Sometimes in my blog, I mention that I am 39. And sometimes lovely people express astonishment at how youthful I look. And they say that I ‘seem’ younger, which I think is code for ‘acting immature’. But what is 39? As a teenager, I used to think of 39 as quite old, as middle-aged. But that is not how I now feel.
I cared more about my age when I was younger. I always wanted to be older, so that I would be taken more seriously. And now that I am approaching 40, I am not that fussed about the number. I am happy. My life is not perfect. I am far from what I want to be. Far from how I want to look. But life has treated me well, for the most part. And even the bad things aren’t so bad because they got me to where I am today.

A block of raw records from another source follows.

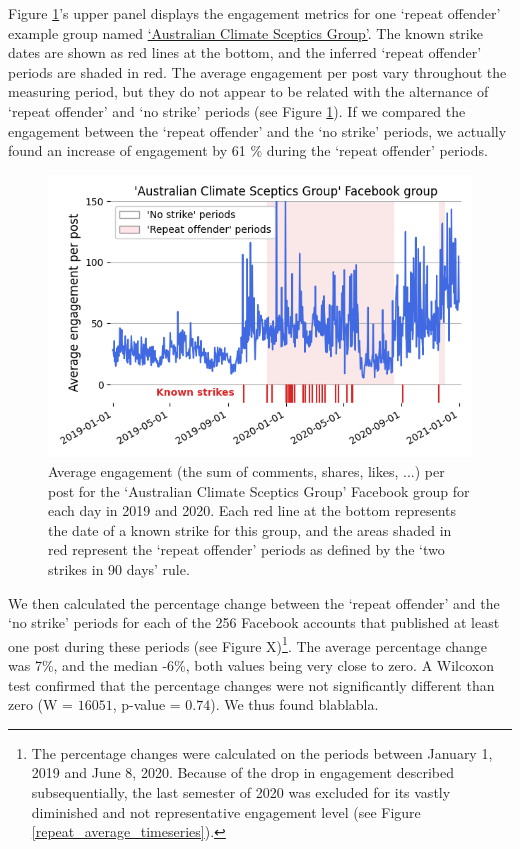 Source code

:\documentclass[11pt,a4paper]{article}
\begin{document}
Figure \ref{repeat_example_timeseries}'s upper panel displays the engagement metrics for one `repeat offender' example group named \href{https://www.facebook.com/groups/108655705888371/}{`Australian Climate Sceptics Group'}. 
The known strike dates are shown as red lines at the bottom, and the inferred ‘repeat offender’ periods are shaded in red. 
The average engagement per post vary throughout the measuring period, but they do not appear to be related with the alternance of `repeat offender' and `no strike' periods (see Figure \ref{repeat_example_timeseries}).
If we compared the engagement between the `repeat offender' and the `no strike' periods, we actually found an increase of engagement by 61 \% during the `repeat offender' periods.

\begin{figure}[!h]
\centering
\includegraphics[width=\linewidth]{./../figure/repeat_example_timeseries.png}
\caption{Average engagement (the sum of comments, shares, likes, ...) per post for the `Australian Climate Sceptics Group' Facebook group for each day in 2019 and 2020. Each red line at the bottom represents the date of a known strike for this group, and the areas shaded in red represent the `repeat offender' periods as defined by the ‘two strikes in 90 days’ rule.}
\label{repeat_example_timeseries}
\end{figure}

We then calculated the percentage change between the `repeat offender' and the `no strike' periods for each of the 256 Facebook accounts that published at least one post during these periods ({\color{red}see Figure X})\footnote{The percentage changes were calculated on the periods between January 1, 2019 and June 8, 2020. Because of the drop in engagement described subsequentially, the last semester of 2020 was excluded for its vastly diminished and not representative engagement level (see Figure \ref{repeat_average_timeseries}).}.
The average percentage change was 7\%, and the median -6\%, both values being very close to zero. 
A Wilcoxon test confirmed that the percentage changes were not significantly different than zero (W = $16051$, p-value = $0.74$).
We thus found blablabla.
\end{document}
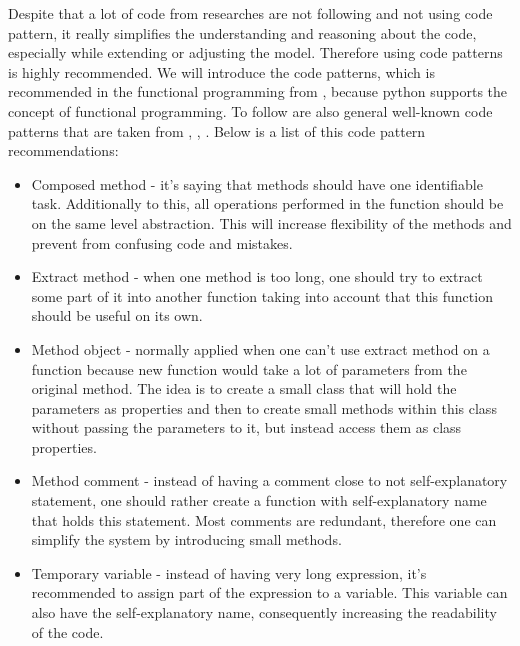 Despite that a lot of code from researches are not following and not using code
pattern, it really simplifies the understanding and reasoning about the code, especially
while extending or adjusting the model. Therefore using code patterns
is highly recommended. We will introduce the code patterns, which
is recommended in the functional programming from \cite{beck1997smalltalk},
because python supports the concept of functional programming.
To follow are also general well-known code patterns that are taken from
\cite{martin2003agile}, \cite{Eckel2017}, \cite{Gamma:1995:DPE:186897}.
Below is a list of this code pattern recommendations:

\begin{itemize}
	\item Composed method - it's saying that methods should
		have one identifiable task. Additionally to this, all operations
		performed in the function should be on the same level abstraction.
		This will increase flexibility of the methods and prevent
		from confusing code and mistakes. \cite{beck1997smalltalk}
	\item Extract method - when one method is too long, one should try to
		extract some part of it into another function taking into account that this
		function should be useful on its own. \cite{1999:RID:311424}
	\item Method object -  normally applied when one can't use extract method
	 	on a function because new function would take a lot of parameters
		from the original method.
		The idea is to create a small class that will hold the parameters
		as properties and then to create small methods within this class without
		passing the parameters to it, but instead access them as class properties.
		\cite{beck1997smalltalk}
	\item Method comment - instead of having a comment close to not
		self-explanatory statement, one should rather create a function
		with self-explanatory name that holds this statement.
		Most comments are redundant, therefore one can simplify
		the system by introducing small methods.
		\cite{beck1997smalltalk}
	\item Temporary variable - instead of having very long expression, it's recommended
		to assign part of the expression to a variable. This variable can also have
		the self-explanatory name, consequently increasing the readability of the code.\cite{beck1997smalltalk}


\end{itemize}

My age, my number means less than my experience. I have lived. I have traveled. And thanks to Husband, I have loved (cheesy, I know but still true). I don’t know when my age will begin to be an issue. Maybe I will turn 40 and freak out. Maybe 50 is the number that will send me into a midlife crisis.
All I do know is that for now, my age does not define me. My lack of youth does not make me old. I have a young and lively heart. And though my body, and feet, don’t cooperate and party like they used to, I am not old. I am not my age. I am just me.
I am linking up to The Prompt this week, where the topic is Age. How do you feel about growing old?